### PROVIDED DATA
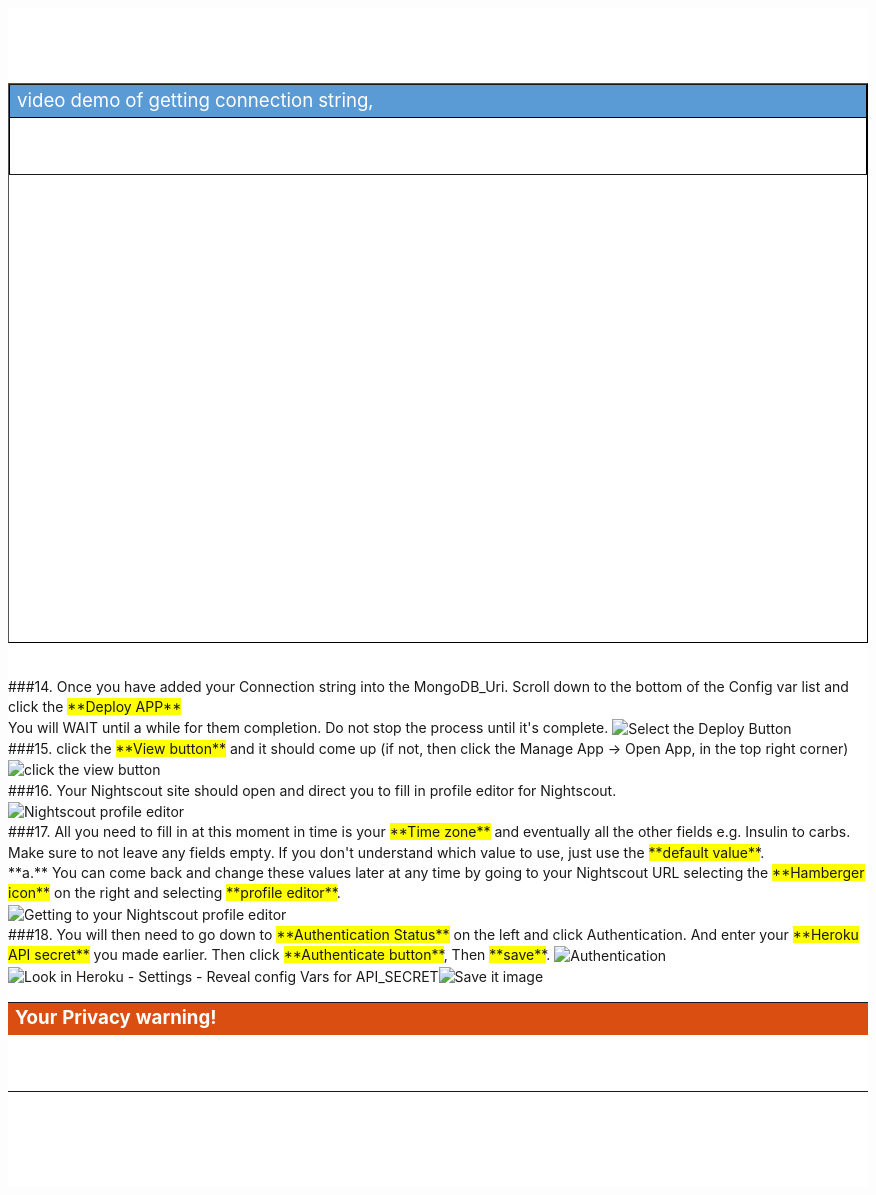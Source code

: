 </table><br>
<script>
function myFunction() {
  document.getElementById("field3").value = document.getElementById("username").value;
  document.getElementById("field4").value = document.getElementById("dbpassword").value;
  document.getElementById("field5").value = document.getElementById("dbname").value;
  document.getElementById("field6").value = document.getElementById("@cluster").value;
  
}
</script><br><br>


<table width="1166" height="560" border="1" style="border-color: #000000; background-color: #ffffff;" cellpadding="1" cellspacing="1" height="98">
<tbody>
<tr style="height: 16px;">
<td style="width: 1158px; border-color: #000000; background-color: #5B9BD5;" fff="" ><span style="font-size: 14pt;"><span style="color: #ffffff; ">video demo of getting connection string,</span></span></td>
</tr>
<tr style="height: 56.4063px;">
<td style="width: 1158px; border-color: #000000;"><span style="font-family: tahoma, arial, helvetica, sans-serif; font-size: 14pt;">
 <iframe id="video3" width="860" height="615" src="https://www.youtube.com/embed/iYnNddVSbzY?start=19" title="YouTube video player" frameborder="0" allow="accelerometer; autoplay; clipboard-write; encrypted-media; gyroscope; picture-in-picture" allowfullscreen></iframe>  </span></td>
</tr>
</tbody>
</table><br>
###14. Once you have added your Connection string into the MongoDB_Uri. Scroll down to the bottom of the Config var list and click the <span style="background-color: #FFFF00">**Deploy APP**</span><br>
You will WAIT until a while for them completion. Do not stop  the process until it's complete.
<img width="auto" height="auto" border="0" align="center"  src="/my-project/img/Fork and Deploy cgm remote monitory Part 4/select deploy app.jpg" title="Select the Deploy Button"/></a>	<br>
###15.  click the  <span style="background-color: #FFFF00">**View button**</span> and it should come up (if not, then click the Manage App -> Open App, in the top right corner)<br>
<img width="auto" height="auto" border="0" align="center"  src="/my-project/img/Fork and Deploy cgm remote monitory Part 4/click view.jpg" title="click the view button"/></a>	<br>
###16. Your Nightscout site  should open and direct you to fill in profile editor for Nightscout.<br>
<img width="auto" height="auto" border="0" align="center"  src="/my-project/img/Fork and Deploy cgm remote monitory Part 4/profile editor.jpg" title="Nightscout profile editor"/></a>	<br>
###17. All you need to fill in at this moment in time is your <span style="background-color: #FFFF00">**Time zone**</span> and eventually all the other fields e.g. Insulin to carbs. Make sure to not leave any fields empty. If you don't understand which value to use, just use the <span style="background-color: #FFFF00">**default value**</span>.<br>
**a.** You can come back and change these values later at any time by going to your  Nightscout URL selecting the <span style="background-color: #FFFF00">**Hamberger icon**</span> on the right and selecting <span style="background-color: #FFFF00">**profile editor**</span>.<br>
<img width="auto" height="auto" border="0" align="center"  src="/my-project/img/Fork and Deploy cgm remote monitory Part 4/getting to nightscout profile editor.jpg" title="Getting to your Nightscout profile editor"/></a>	<br>
###18. You will then need to go down to <span style="background-color: #FFFF00">**Authentication Status**</span> on the left and click Authentication.  And enter your <span style="background-color: #FFFF00">**Heroku API secret**</span> you made earlier. Then click <span style="background-color: #FFFF00">**Authenticate button**</span>, Then <span style="background-color: #FFFF00">**save**</span>.
<img width="auto" height="auto" border="0" align="center"  src="/my-project/img/Fork and Deploy cgm remote monitory Part 4/Authentication.jpg" title="Authentication"/><img width="auto" height="auto" border="0" align="center"  src="/my-project/img/Fork and Deploy cgm remote monitory Part 4/Api secret image.jpg" title="Look in Heroku - Settings -  Reveal config Vars for API_SECRET"/><img width="auto" height="auto" border="0" align="center"  src="/my-project/img/Fork and Deploy cgm remote monitory Part 4/save.jpg" title="Save it image"/></a>	<br>
<table width="auto" Height="185 border="1" style="border-color: #000000; background-color: #ffffff;" cellpadding="1" cellspacing="1" height="98">
<tbody>
<tr style="height: 16px;">
<td style="width: 1158px; border-color: #000000; background-color: #db4e12;" fff=""><span style="font-size: 14pt;"><strong><span style="color: #ffffff;">Your Privacy warning!</span></strong></span></td>
</tr>
<tr style="height: 56.4063px;">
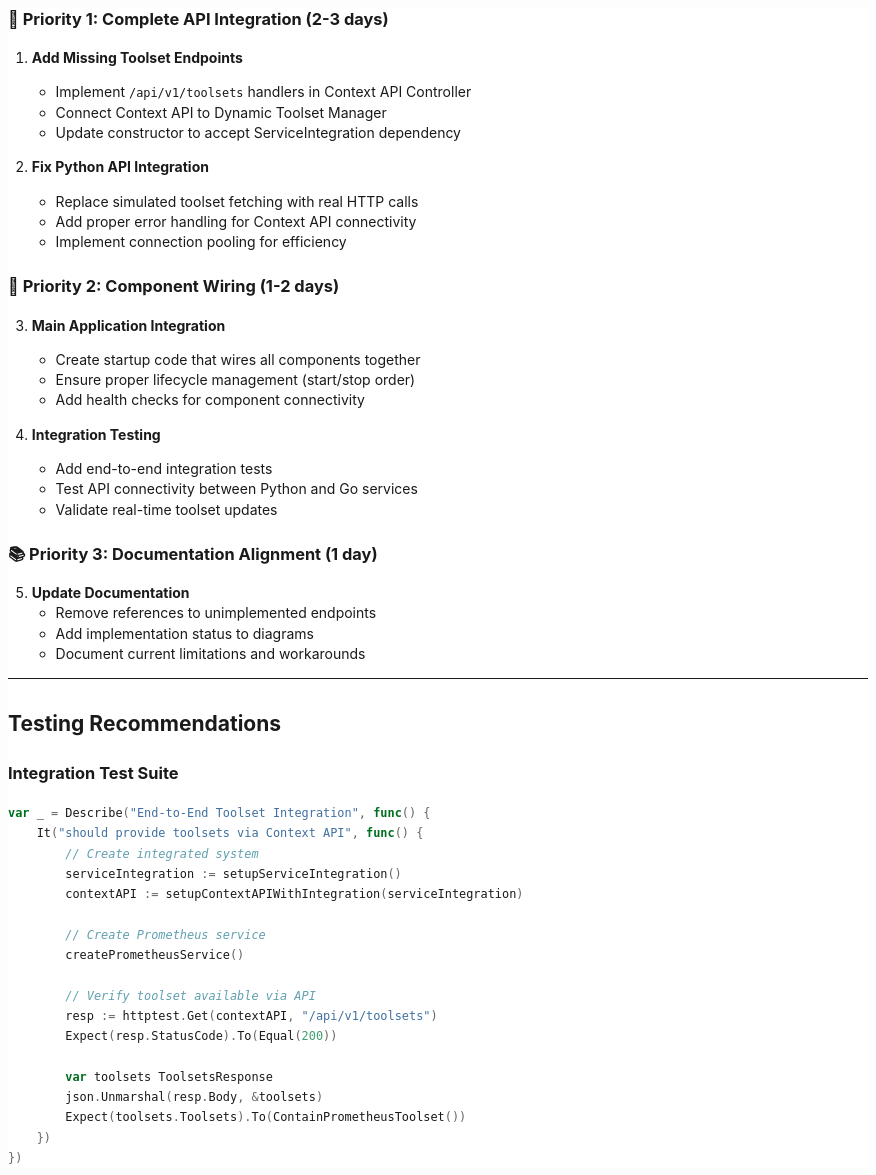 ### 🎯 **Priority 1: Complete API Integration (2-3 days)**

1. **Add Missing Toolset Endpoints**
   - Implement `/api/v1/toolsets` handlers in Context API Controller
   - Connect Context API to Dynamic Toolset Manager
   - Update constructor to accept ServiceIntegration dependency

2. **Fix Python API Integration**
   - Replace simulated toolset fetching with real HTTP calls
   - Add proper error handling for Context API connectivity
   - Implement connection pooling for efficiency

### 🔧 **Priority 2: Component Wiring (1-2 days)**

3. **Main Application Integration**
   - Create startup code that wires all components together
   - Ensure proper lifecycle management (start/stop order)
   - Add health checks for component connectivity

4. **Integration Testing**
   - Add end-to-end integration tests
   - Test API connectivity between Python and Go services
   - Validate real-time toolset updates

### 📚 **Priority 3: Documentation Alignment (1 day)**

5. **Update Documentation**
   - Remove references to unimplemented endpoints
   - Add implementation status to diagrams
   - Document current limitations and workarounds

---

## Testing Recommendations

### Integration Test Suite
```go
var _ = Describe("End-to-End Toolset Integration", func() {
    It("should provide toolsets via Context API", func() {
        // Create integrated system
        serviceIntegration := setupServiceIntegration()
        contextAPI := setupContextAPIWithIntegration(serviceIntegration)

        // Create Prometheus service
        createPrometheusService()

        // Verify toolset available via API
        resp := httptest.Get(contextAPI, "/api/v1/toolsets")
        Expect(resp.StatusCode).To(Equal(200))

        var toolsets ToolsetsResponse
        json.Unmarshal(resp.Body, &toolsets)
        Expect(toolsets.Toolsets).To(ContainPrometheusToolset())
    })
})
```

### INSTRUCTIONS FOR THE TASK
Your job is to transcribe the entries above exactly; skip the pictures.

### RESULT
Source code

: </table><br>
<script>
function myFunction() {
  document.getElementById("field3").value = document.getElementById("username").value;
  document.getElementById("field4").value = document.getElementById("dbpassword").value;
  document.getElementById("field5").value = document.getElementById("dbname").value;
  document.getElementById("field6").value = document.getElementById("@cluster").value;
  
}
</script><br><br>


<table width="1166" height="560" border="1" style="border-color: #000000; background-color: #ffffff;" cellpadding="1" cellspacing="1" height="98">
<tbody>
<tr style="height: 16px;">
<td style="width: 1158px; border-color: #000000; background-color: #5B9BD5;" fff="" ><span style="font-size: 14pt;"><span style="color: #ffffff; ">video demo of getting connection string,</span></span></td>
</tr>
<tr style="height: 56.4063px;">
<td style="width: 1158px; border-color: #000000;"><span style="font-family: tahoma, arial, helvetica, sans-serif; font-size: 14pt;">
 <iframe id="video3" width="860" height="615" src="https://www.youtube.com/embed/iYnNddVSbzY?start=19" title="YouTube video player" frameborder="0" allow="accelerometer; autoplay; clipboard-write; encrypted-media; gyroscope; picture-in-picture" allowfullscreen></iframe>  </span></td>
</tr>
</tbody>
</table><br>
###14. Once you have added your Connection string into the MongoDB_Uri. Scroll down to the bottom of the Config var list and click the <span style="background-color: #FFFF00">**Deploy APP**</span><br>
You will WAIT until a while for them completion. Do not stop  the process until it's complete.
<img width="auto" height="auto" border="0" align="center"  src="/my-project/img/Fork and Deploy cgm remote monitory Part 4/select deploy app.jpg" title="Select the Deploy Button"/></a>	<br>
###15.  click the  <span style="background-color: #FFFF00">**View button**</span> and it should come up (if not, then click the Manage App -> Open App, in the top right corner)<br>
<img width="auto" height="auto" border="0" align="center"  src="/my-project/img/Fork and Deploy cgm remote monitory Part 4/click view.jpg" title="click the view button"/></a>	<br>
###16. Your Nightscout site  should open and direct you to fill in profile editor for Nightscout.<br>
<img width="auto" height="auto" border="0" align="center"  src="/my-project/img/Fork and Deploy cgm remote monitory Part 4/profile editor.jpg" title="Nightscout profile editor"/></a>	<br>
###17. All you need to fill in at this moment in time is your <span style="background-color: #FFFF00">**Time zone**</span> and eventually all the other fields e.g. Insulin to carbs. Make sure to not leave any fields empty. If you don't understand which value to use, just use the <span style="background-color: #FFFF00">**default value**</span>.<br>
**a.** You can come back and change these values later at any time by going to your  Nightscout URL selecting the <span style="background-color: #FFFF00">**Hamberger icon**</span> on the right and selecting <span style="background-color: #FFFF00">**profile editor**</span>.<br>
<img width="auto" height="auto" border="0" align="center"  src="/my-project/img/Fork and Deploy cgm remote monitory Part 4/getting to nightscout profile editor.jpg" title="Getting to your Nightscout profile editor"/></a>	<br>
###18. You will then need to go down to <span style="background-color: #FFFF00">**Authentication Status**</span> on the left and click Authentication.  And enter your <span style="background-color: #FFFF00">**Heroku API secret**</span> you made earlier. Then click <span style="background-color: #FFFF00">**Authenticate button**</span>, Then <span style="background-color: #FFFF00">**save**</span>.
<img width="auto" height="auto" border="0" align="center"  src="/my-project/img/Fork and Deploy cgm remote monitory Part 4/Authentication.jpg" title="Authentication"/><img width="auto" height="auto" border="0" align="center"  src="/my-project/img/Fork and Deploy cgm remote monitory Part 4/Api secret image.jpg" title="Look in Heroku - Settings -  Reveal config Vars for API_SECRET"/><img width="auto" height="auto" border="0" align="center"  src="/my-project/img/Fork and Deploy cgm remote monitory Part 4/save.jpg" title="Save it image"/></a>	<br>
<table width="auto" Height="185 border="1" style="border-color: #000000; background-color: #ffffff;" cellpadding="1" cellspacing="1" height="98">
<tbody>
<tr style="height: 16px;">
<td style="width: 1158px; border-color: #000000; background-color: #db4e12;" fff=""><span style="font-size: 14pt;"><strong><span style="color: #ffffff;">Your Privacy warning!</span></strong></span></td>
</tr>
<tr style="height: 56.4063px;">
 ### 🎯 **Priority 1: Complete API Integration (2-3 days)**

1. **Add Missing Toolset Endpoints**
   - Implement `/api/v1/toolsets` handlers in Context API Controller
   - Connect Context API to Dynamic Toolset Manager
   - Update constructor to accept ServiceIntegration dependency

2. **Fix Python API Integration**
   - Replace simulated toolset fetching with real HTTP calls
   - Add proper error handling for Context API connectivity
   - Implement connection pooling for efficiency

### 🔧 **Priority 2: Component Wiring (1-2 days)**

3. **Main Application Integration**
   - Create startup code that wires all components together
   - Ensure proper lifecycle management (start/stop order)
   - Add health checks for component connectivity

4. **Integration Testing**
   - Add end-to-end integration tests
   - Test API connectivity between Python and Go services
   - Validate real-time toolset updates

### 📚 **Priority 3: Documentation Alignment (1 day)**

5. **Update Documentation**
   - Remove references to unimplemented endpoints
   - Add implementation status to diagrams
   - Document current limitations and workarounds

---

## Testing Recommendations

### Integration Test Suite
```go
var _ = Describe("End-to-End Toolset Integration", func() {
    It("should provide toolsets via Context API", func() {
        // Create integrated system
        serviceIntegration := setupServiceIntegration()
        contextAPI := setupContextAPIWithIntegration(serviceIntegration)

        // Create Prometheus service
        createPrometheusService()

        // Verify toolset available via API
        resp := httptest.Get(contextAPI, "/api/v1/toolsets")
        Expect(resp.StatusCode).To(Equal(200))

        var toolsets ToolsetsResponse
        json.Unmarshal(resp.Body, &toolsets)
        Expect(toolsets.Toolsets).To(ContainPrometheusToolset())
    })
})
```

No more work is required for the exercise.